The data collection proceeds in four stages:

  • Cognitive Base (repertoire): What basic movement units and principles do novices start with? How does repertoire progressively become more granular, more variable and better adapted to its context, as rigid forms fluidify? What role do sketchy action concepts play? To what extent can advanced experts leave fixed repertoire behind? That is, can a chaining of ready-mades be supplanted by dynamic soft-assembly strategies? How can one find solutions in a force-field of pragmatic principles? (We might think of this as operating a “control panel” of multiple physical parameters that are scaled individually, yet combined in a balanced mix.)
  • Transitions and decision-making: What time windows are suitable to initiate major changes of trajectory? How do sudden changes differ from incremental ones? How are transitions rendered fluid and safe? What do experts know about combinability of elements in a “system matrix”? What sensory cues determine what the current options (i.e. degrees of freedom) are? When do experts dynamically repair interactions and when do they prefer to switch strategy or aims?
  • Interpersonal micro-coordination: Which mechanisms allow two moving bodies to mutually adjust in real time? How are negotiation situations and external perturbations handled quickly and safely? What control laws support interpersonal coordination of weight sharing, distance, and body geometry? How do individual parameters like muscle tone or attention contribute here? What sort of interaction settings requires what sorts of perceptual or cognitive mechanisms?
  • Joint creativity: Where do couples draw improvisational creativity from? How much leeway does creativity have inside a discipline; what is non-negotiable? How do boundary conditions, roles, and factors like music impact creative processes? How do agents set constraints in order to stimulate creativity? What is the role of chance and systemic self-organization? What “good tricks” bring on unintended, but perfectly fitting surprises?
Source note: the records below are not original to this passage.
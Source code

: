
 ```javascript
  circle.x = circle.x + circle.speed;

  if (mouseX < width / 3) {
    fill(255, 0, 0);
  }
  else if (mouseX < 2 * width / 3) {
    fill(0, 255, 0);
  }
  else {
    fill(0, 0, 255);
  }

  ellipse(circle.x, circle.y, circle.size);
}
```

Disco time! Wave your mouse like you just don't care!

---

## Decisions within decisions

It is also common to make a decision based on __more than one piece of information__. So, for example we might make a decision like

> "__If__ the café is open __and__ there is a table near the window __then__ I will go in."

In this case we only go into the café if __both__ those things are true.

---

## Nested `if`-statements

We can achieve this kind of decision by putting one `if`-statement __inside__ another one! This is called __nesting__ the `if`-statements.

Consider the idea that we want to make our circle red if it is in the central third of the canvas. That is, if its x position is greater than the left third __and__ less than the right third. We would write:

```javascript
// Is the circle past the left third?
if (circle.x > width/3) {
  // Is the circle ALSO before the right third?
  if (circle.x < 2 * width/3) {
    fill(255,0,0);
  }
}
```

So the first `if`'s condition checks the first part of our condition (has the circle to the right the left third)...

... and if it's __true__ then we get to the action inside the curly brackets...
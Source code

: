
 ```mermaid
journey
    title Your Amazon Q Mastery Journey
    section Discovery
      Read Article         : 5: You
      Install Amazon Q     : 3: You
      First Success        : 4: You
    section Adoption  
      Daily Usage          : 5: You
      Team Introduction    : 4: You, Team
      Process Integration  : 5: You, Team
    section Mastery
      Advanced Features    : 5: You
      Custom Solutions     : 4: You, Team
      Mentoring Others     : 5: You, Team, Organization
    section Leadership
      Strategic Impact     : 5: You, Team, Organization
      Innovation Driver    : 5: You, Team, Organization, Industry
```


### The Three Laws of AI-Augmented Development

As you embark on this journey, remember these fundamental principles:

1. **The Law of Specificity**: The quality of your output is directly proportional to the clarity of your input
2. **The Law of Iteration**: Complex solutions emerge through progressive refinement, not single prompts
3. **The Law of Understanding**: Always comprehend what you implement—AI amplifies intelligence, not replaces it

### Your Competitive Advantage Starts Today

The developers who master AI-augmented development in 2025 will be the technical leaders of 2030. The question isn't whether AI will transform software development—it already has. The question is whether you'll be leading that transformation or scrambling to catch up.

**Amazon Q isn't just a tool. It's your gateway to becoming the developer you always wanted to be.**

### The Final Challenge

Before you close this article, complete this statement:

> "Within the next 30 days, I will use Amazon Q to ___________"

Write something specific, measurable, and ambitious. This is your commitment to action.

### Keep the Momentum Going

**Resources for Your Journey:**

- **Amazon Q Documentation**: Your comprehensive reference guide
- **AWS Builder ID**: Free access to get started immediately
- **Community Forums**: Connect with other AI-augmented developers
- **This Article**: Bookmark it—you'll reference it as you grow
In sum, this project addresses scholars of enactive, embodied, embedded, and extended cognition working on the emergence of novelty and on human interaction understood as complex dynamic system. More generally, we address those who take interest in implicit expertise “hidden in the body” and seek innovative methods. Finally we hope to inspire the communities of practice Tango, CI, and Aikido by handing them tools to talk about (and teach) what they do.